De Lucia e Aguzzoli: "Non rispetta i dipendenti e mette a rischio la salute delle persone"

REGGIO EMILIA – L’Asp “Città delle persone” di Reggio Emilia, ente vigilato dal Comune, interrompa la collaborazione con “First aid One”. A chiederlo sono i consiglieri comunali di “Coalizione civica” Dario De Lucia e Fabrizio Aguzzoli in seguito all’inchiesta della Procura di Pavia su un giro di presunti appalti truccati, che ha portato all’arresto di quattro dirigenti della società e ad un maxi sequestro di beni della stessa.

Secondo la ricostruzione delle Fiamme Gialle, in particolare, l’azienda che dallo scorso febbraio operava anche a Reggio trasportando gli ospiti delle case riposo gestite da Asp in ospedale, vinceva le gare proponendo prezzi talmente bassi che talvolta superavano il limite della anti-economicità e assicurando, solo formalmente, una folta flotta di mezzi.
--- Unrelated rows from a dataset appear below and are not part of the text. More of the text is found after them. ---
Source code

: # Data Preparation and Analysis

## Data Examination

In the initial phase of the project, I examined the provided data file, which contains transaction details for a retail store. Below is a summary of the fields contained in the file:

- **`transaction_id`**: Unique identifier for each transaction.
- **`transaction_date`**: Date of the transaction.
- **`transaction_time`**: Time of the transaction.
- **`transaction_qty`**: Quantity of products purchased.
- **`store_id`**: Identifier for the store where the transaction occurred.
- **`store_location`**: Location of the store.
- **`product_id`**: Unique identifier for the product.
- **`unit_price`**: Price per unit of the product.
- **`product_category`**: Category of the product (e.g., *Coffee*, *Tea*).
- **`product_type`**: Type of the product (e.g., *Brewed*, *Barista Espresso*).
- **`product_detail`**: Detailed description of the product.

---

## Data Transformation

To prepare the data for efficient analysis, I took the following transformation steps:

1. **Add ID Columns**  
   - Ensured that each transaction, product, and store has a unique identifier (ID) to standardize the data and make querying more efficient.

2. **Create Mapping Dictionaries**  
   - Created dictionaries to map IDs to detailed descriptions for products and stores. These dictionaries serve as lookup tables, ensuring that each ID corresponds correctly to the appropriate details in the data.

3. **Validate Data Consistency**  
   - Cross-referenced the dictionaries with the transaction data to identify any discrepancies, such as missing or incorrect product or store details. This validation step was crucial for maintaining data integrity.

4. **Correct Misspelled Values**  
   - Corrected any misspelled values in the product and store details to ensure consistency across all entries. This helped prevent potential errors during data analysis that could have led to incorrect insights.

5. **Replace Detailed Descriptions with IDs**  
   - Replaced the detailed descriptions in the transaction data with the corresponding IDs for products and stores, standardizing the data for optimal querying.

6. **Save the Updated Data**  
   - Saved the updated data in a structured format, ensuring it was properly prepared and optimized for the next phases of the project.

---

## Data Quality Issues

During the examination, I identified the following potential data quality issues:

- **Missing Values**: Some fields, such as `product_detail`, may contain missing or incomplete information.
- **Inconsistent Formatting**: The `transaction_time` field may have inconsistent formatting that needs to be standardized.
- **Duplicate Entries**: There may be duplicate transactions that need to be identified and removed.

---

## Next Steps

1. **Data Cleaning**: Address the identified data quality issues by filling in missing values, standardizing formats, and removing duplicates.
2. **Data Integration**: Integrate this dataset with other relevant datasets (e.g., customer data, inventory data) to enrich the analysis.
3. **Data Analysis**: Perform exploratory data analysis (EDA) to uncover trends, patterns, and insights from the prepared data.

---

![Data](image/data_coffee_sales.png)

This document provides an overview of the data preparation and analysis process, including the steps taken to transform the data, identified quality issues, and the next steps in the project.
In realtà sfruttava i lavoratori e impiegava un numero di ambulanze inferiore a quello previsto dal contratto.

In piena pandemia, infine, i costi si limavano anche a scapito della sicurezza, sanificando raramente i veicoli. Con riferimento alla realtà cittadina De Lucia spiega: “Fino alla fine del gennaio 2021 il servizio di trasporto era svolto da realtà del territorio, come Croce Verde, Croce Rossa e Pubblica assistenza di Castelnovo Sotto”. Per l’appalto “si sono poi fatti avanti due soli pretendenti: First Aid One di Pesaro e la Croce Maria Bambina di Milano (che è sempre controllata da persone di First Aid One)”.
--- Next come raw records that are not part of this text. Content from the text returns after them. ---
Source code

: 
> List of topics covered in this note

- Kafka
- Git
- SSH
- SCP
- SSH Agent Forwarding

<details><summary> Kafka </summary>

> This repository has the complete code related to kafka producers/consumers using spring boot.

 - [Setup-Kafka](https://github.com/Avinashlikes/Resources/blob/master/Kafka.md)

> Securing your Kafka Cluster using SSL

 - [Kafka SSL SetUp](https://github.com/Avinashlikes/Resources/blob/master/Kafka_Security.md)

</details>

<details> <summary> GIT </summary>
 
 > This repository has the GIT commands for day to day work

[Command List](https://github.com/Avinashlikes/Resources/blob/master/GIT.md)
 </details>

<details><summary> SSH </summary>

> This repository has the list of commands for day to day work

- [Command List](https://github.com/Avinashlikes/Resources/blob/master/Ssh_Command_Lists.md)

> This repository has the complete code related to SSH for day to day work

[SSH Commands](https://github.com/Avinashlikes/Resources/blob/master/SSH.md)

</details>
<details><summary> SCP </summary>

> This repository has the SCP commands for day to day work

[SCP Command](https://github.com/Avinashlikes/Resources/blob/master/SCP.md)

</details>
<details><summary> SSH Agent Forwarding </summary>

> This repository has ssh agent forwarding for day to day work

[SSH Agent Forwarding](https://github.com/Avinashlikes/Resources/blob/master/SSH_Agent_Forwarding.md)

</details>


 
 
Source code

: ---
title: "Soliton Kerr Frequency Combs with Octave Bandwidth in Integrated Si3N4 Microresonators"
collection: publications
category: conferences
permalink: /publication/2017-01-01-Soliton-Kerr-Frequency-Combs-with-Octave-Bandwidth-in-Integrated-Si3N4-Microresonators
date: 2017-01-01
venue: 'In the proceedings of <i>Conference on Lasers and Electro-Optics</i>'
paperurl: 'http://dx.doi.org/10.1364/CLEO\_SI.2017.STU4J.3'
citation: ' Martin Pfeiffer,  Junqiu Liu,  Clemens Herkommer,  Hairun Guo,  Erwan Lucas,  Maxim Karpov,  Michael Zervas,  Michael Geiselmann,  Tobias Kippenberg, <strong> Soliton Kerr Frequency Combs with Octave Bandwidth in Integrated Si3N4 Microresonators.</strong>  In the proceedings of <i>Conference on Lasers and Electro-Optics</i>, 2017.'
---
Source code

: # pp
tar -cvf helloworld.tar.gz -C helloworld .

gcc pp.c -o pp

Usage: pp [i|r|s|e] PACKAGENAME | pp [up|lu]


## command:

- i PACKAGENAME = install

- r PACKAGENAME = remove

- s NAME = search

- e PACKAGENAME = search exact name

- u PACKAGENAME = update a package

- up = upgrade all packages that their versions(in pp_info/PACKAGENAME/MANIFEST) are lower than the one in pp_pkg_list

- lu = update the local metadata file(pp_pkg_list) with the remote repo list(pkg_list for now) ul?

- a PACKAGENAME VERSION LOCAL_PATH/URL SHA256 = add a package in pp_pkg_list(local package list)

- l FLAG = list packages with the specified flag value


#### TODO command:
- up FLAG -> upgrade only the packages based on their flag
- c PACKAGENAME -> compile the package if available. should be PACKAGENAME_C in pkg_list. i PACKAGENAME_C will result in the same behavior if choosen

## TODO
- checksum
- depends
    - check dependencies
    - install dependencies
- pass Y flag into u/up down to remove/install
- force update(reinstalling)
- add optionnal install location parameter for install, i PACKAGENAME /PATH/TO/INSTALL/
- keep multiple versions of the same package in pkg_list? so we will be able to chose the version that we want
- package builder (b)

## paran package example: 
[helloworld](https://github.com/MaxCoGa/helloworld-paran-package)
First Aid One, prosegue il consigliere, “ha vinto l’appalto al massimo ribasso con una tariffa di 20,90 euro a trasporto, una cifra talmente sotto soglia che è inspiegabile come possono tenere attivo il servizio, pagare adeguatamente i lavoratori e mantenere standard qualitativi adeguati”.

Già alle prime vicende giudiziarie De Lucia e Aguzzoli avevano presentato domande puntuali su questa azienda, fino alla commissione del 15 aprile, dove si era chiesto se fosse non fosse ipotizzabile una revisione della aggiudicazione visti i pronunciamenti delle Procure.

“La risposta – chiosano i consiglieri comunali – fu negativa e venne fuori che a First Aid One non è stata chiesta la certificazione antimafia, perché è necessaria solo per appalti di importo maggiore e neanche l’accreditamento della Regione, richiesto solo per le prestazioni ospedaliere e ambulatoriali e quindi non per questo servizio di trasporto”.

Ora però “è ovvio che, anche a luce delle novità giudiziarie, non è possibile che Asp Città delle Persone (partecipata del Comune) che già aveva messo a bando al minimo ribasso il servizio, mantenga una collaborazione con società che, dal quel che si legge dagli atti della Procura, non rispetta i dipendenti e mette a rischio la salute delle persone in un periodo così delicato”, affermano i consiglieri di Coalizione Civica.

Per questo “abbiamo depositato una interrogazione per sapere anche della situazione delle sanificazioni dei mezzi usati da First Aid One a Reggio Emilia”. Su questo punto e sull’eventuale revoca dell’aggiudicazione del servizio – un appalto biennale da 58.000 euro – “vogliamo nero su bianco una risposta pubblica e ufficiale”, chiudono De Lucia e Aguzzoli.

Oggi i 22 barellieri della società incriminata erano intanto regolarmente al lavoro.